Segment Open

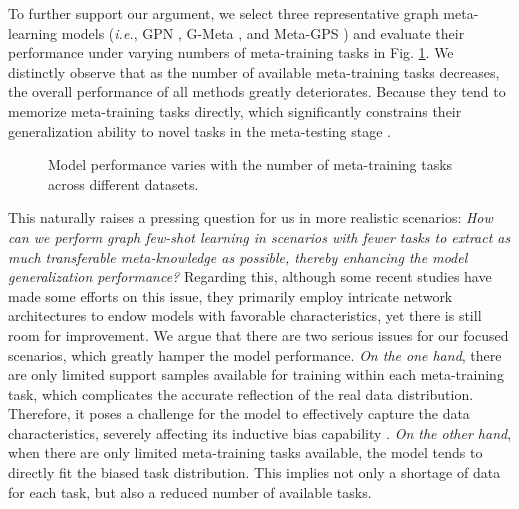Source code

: To further support our argument, we select three representative graph meta-learning models (\textit{i.e.}, GPN \cite{ding2020graph}, G-Meta \cite{huang2020graph}, and Meta-GPS \cite{liu2022few}) and evaluate their performance under varying numbers of meta-training tasks in Fig. \ref{comparison}. We distinctly observe that as the number of available meta-training tasks decreases, the overall performance of all methods greatly deteriorates. Because they tend to memorize meta-training tasks directly, which significantly constrains their generalization ability to novel tasks in the meta-testing stage \cite{rajendran2020meta}.
\begin{figure}
    \centering
    \caption{Model performance varies with the number of meta-training tasks across different datasets.}
    \label{comparison}
\end{figure}
This naturally raises a pressing question for us in more realistic scenarios: \textit{How can we perform graph few-shot learning in scenarios with fewer tasks to extract as much transferable meta-knowledge as possible, thereby enhancing the model generalization performance?} Regarding this, although some recent studies \cite{tan2023virtual, kim2023task} have made some efforts on this issue, they primarily employ intricate network architectures to endow models with favorable characteristics, yet there is still room for improvement. We argue that there are two serious issues for our focused scenarios, which greatly hamper the model performance. \textit{On the one hand}, there are only limited support samples available for training within each meta-training task, which complicates the accurate reflection of the real data distribution. Therefore, it poses a challenge for the model to effectively capture the data characteristics, severely affecting its inductive bias capability \cite{ni2021data}. \textit{On the other hand}, when there are only limited meta-training tasks available, the model tends to directly fit the biased task distribution. This implies not only a shortage of data for each task, but also a reduced number of available tasks. %
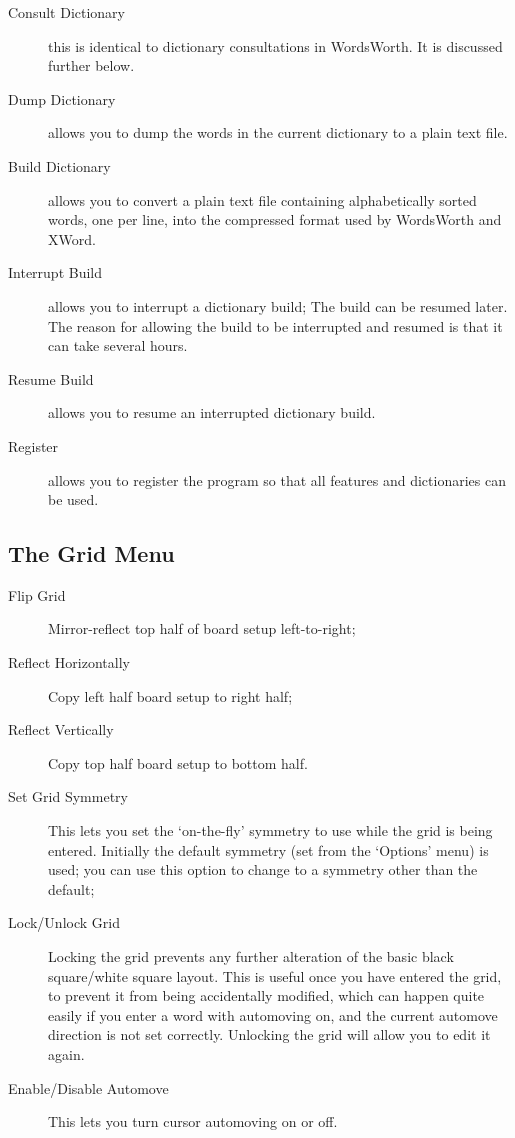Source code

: \begin{description}
\item [Consult Dictionary] this is identical to dictionary
consultations in WordsWorth. It is discussed further below.
\item [Dump Dictionary] allows you to dump the words in the current
dictionary to a plain text file.
\item [Build Dictionary] allows you to convert a plain text file
containing alphabetically sorted words, one per line, into the
compressed format used by WordsWorth and XWord.
\item [Interrupt Build] allows you to interrupt a dictionary build;
The build can be resumed later. The reason for allowing the build
to be interrupted and resumed is that it can take several hours.
\item [Resume Build] allows you to resume an interrupted dictionary build.
\item [Register] allows you to register the program so that all
features and dictionaries can be used.
\end{description}

\subsection{The Grid Menu}

\begin{description}
\item [Flip Grid] Mirror-reflect top half of board setup
left-to-right;
\item [Reflect Horizontally] Copy left half board setup to right
half;
\item [Reflect Vertically] Copy top half board setup to bottom half.
\item [Set Grid Symmetry] This lets you set the `on-the-fly'
symmetry to use while the grid is being entered. Initially
the default symmetry (set from the `Options' menu) is used;
you can use this option to change to a symmetry other than
the default;
\item [Lock/Unlock Grid] Locking the grid prevents any further
alteration of the basic black square/white square layout. 
This is useful once you have entered the grid, to prevent it
from being accidentally modified, which can happen quite 
easily if you enter a word with automoving on, and the 
current automove direction is not set correctly. Unlocking
the grid will allow you to edit it again.
\item [Enable/Disable Automove] This lets you turn cursor
automoving on or off.
\end{description}

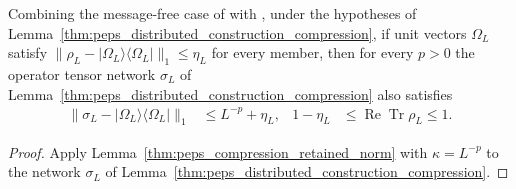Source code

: \begin{lemma}
    \label{thm:peps_compression_retained_norm_network}
    \leanok
    Combining the message-free case of \cite[Theorem~5.2]{OpenAI2026PolynomialPEPS}
    with \cite[Remark~5.3]{OpenAI2026PolynomialPEPS}, under the hypotheses of
    Lemma~\ref{thm:peps_distributed_construction_compression}, if unit vectors
    $\Omega_L$ satisfy $\|\rho_L-|\Omega_L\rangle\langle\Omega_L|\|_1\le\eta_L$
    for every member, then for every $p>0$ the operator tensor network
    $\sigma_L$ of Lemma~\ref{thm:peps_distributed_construction_compression}
    also satisfies
    \begin{align}
        \|\sigma_L-|\Omega_L\rangle\langle\Omega_L|\|_1 & \le L^{-p}+\eta_L,                               &
        1-\eta_L                                        & \le\operatorname{Re}\operatorname{Tr}\rho_L\le1.
        \label{eq:peps_compression_retained_norm_network}
    \end{align}
\end{lemma}
\begin{proof}
    \leanok
    Apply Lemma~\ref{thm:peps_compression_retained_norm} with $\kappa=L^{-p}$
    to the network $\sigma_L$ of
    Lemma~\ref{thm:peps_distributed_construction_compression}.
\end{proof}
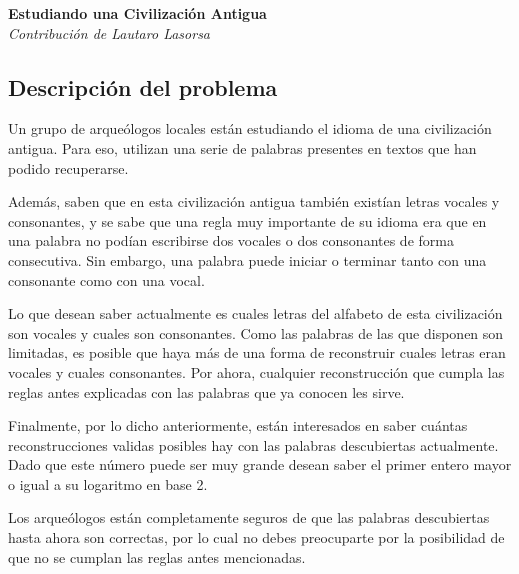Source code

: \documentclass[fontsize=13pt, paper=a4, DIV=calc]{scrartcl}
\renewcommand*{\maketitle}{
	\begin{center}
		\textbf{\nombre}\\
		\textit{\footnotesize Contribución de \author}
	\end{center}
}
\begin{document}
\def\contest{OIA Certamen Nacional}
\def\nombre{Estudiando una Civilización Antigua}
\def\author{Lautaro Lasorsa}
\def\niveldia{}
\def\numero{}
\def\archivo{civilización}%
\def\version{}


\maketitle
\begin{multicols*}{2}

\section{Descripción del problema}

Un grupo de arqueólogos locales están estudiando el idioma de una civilización antigua. Para eso, utilizan una serie de palabras presentes en textos que han podido recuperarse.

Además, saben que en esta civilización antigua también existían letras vocales y consonantes, y se sabe que una regla muy importante de su idioma era que en una palabra no podían escribirse dos vocales o dos consonantes de forma consecutiva. Sin embargo, una palabra puede iniciar o terminar tanto con una consonante como con una vocal.

Lo que desean saber actualmente es cuales letras del alfabeto de esta civilización son vocales y cuales son consonantes. Como las palabras de las que disponen son limitadas, es posible que haya más de una forma de reconstruir cuales letras eran vocales y cuales consonantes. Por ahora, cualquier reconstrucción que cumpla las reglas antes explicadas con las palabras que ya conocen les sirve.

Finalmente, por lo dicho anteriormente, están interesados en saber cuántas reconstrucciones validas posibles hay con las palabras descubiertas actualmente. Dado que este número puede ser muy grande desean saber el primer entero mayor o igual a su logaritmo en base 2. 

Los arqueólogos están completamente seguros de que las palabras descubiertas hasta ahora son correctas, por lo cual no debes preocuparte por la posibilidad de que no se cumplan las reglas antes mencionadas.
 

\end{multicols*}
\end{document}
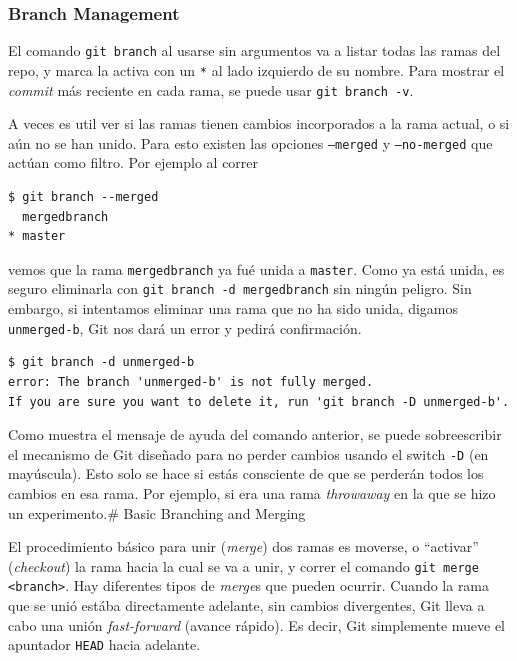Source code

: \documentclass[spanish, 12pt, a4paper]{article}
\begin{document}
\subsubsection{Branch Management}

El comando \passthrough{\lstinline!git branch!} al usarse sin argumentos
va a listar todas las ramas del repo, y marca la activa con un
\passthrough{\lstinline!*!} al lado izquierdo de su nombre. Para mostrar
el \emph{commit} más reciente en cada rama, se puede usar
\passthrough{\lstinline!git branch -v!}.

A veces es util ver si las ramas tienen cambios incorporados a la rama
actual, o si aún no se han unido. Para esto existen las opciones
\passthrough{\lstinline!–merged!} y \passthrough{\lstinline!–no-merged!}
que actúan como filtro. Por ejemplo al correr

\begin{lstlisting}
$ git branch --merged
  mergedbranch
* master
\end{lstlisting}

vemos que la rama \passthrough{\lstinline!mergedbranch!} ya fué unida a
\passthrough{\lstinline!master!}. Como ya está unida, es seguro
eliminarla con \passthrough{\lstinline!git branch -d mergedbranch!} sin
ningún peligro. Sin embargo, si intentamos eliminar una rama que no ha
sido unida, digamos \passthrough{\lstinline!unmerged-b!}, Git nos dará
un error y pedirá confirmación.

\begin{lstlisting}
$ git branch -d unmerged-b
error: The branch 'unmerged-b' is not fully merged.
If you are sure you want to delete it, run 'git branch -D unmerged-b'.
\end{lstlisting}

Como muestra el mensaje de ayuda del comando anterior, se puede
sobreescribir el mecanismo de Git diseñado para no perder cambios usando
el switch \passthrough{\lstinline!-D!} (en mayúscula). Esto solo se hace
si estás consciente de que se perderán todos los cambios en esa rama.
Por ejemplo, si era una rama \emph{throwaway} en la que se hizo un
experimento.\# Basic Branching and Merging

El procedimiento básico para unir (\emph{merge}) dos ramas es moverse, o
``activar'' (\emph{checkout}) la rama hacia la cual se va a unir, y
correr el comando \passthrough{\lstinline!git merge <branch>!}. Hay
diferentes tipos de \emph{merge}s que pueden ocurrir. Cuando la rama que
se unió estába directamente adelante, sin cambios divergentes, Git lleva
a cabo una unión \emph{fast-forward} (avance rápido). Es decir, Git
simplemente mueve el apuntador \passthrough{\lstinline!HEAD!} hacia
adelante.
\end{document}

Segment Closed

Prompt => Each line in the data that holds the string "left" must be returned.

Solution to the exercise =>
left-to-right;
\item [Reflect Horizontally] Copy left half board setup to right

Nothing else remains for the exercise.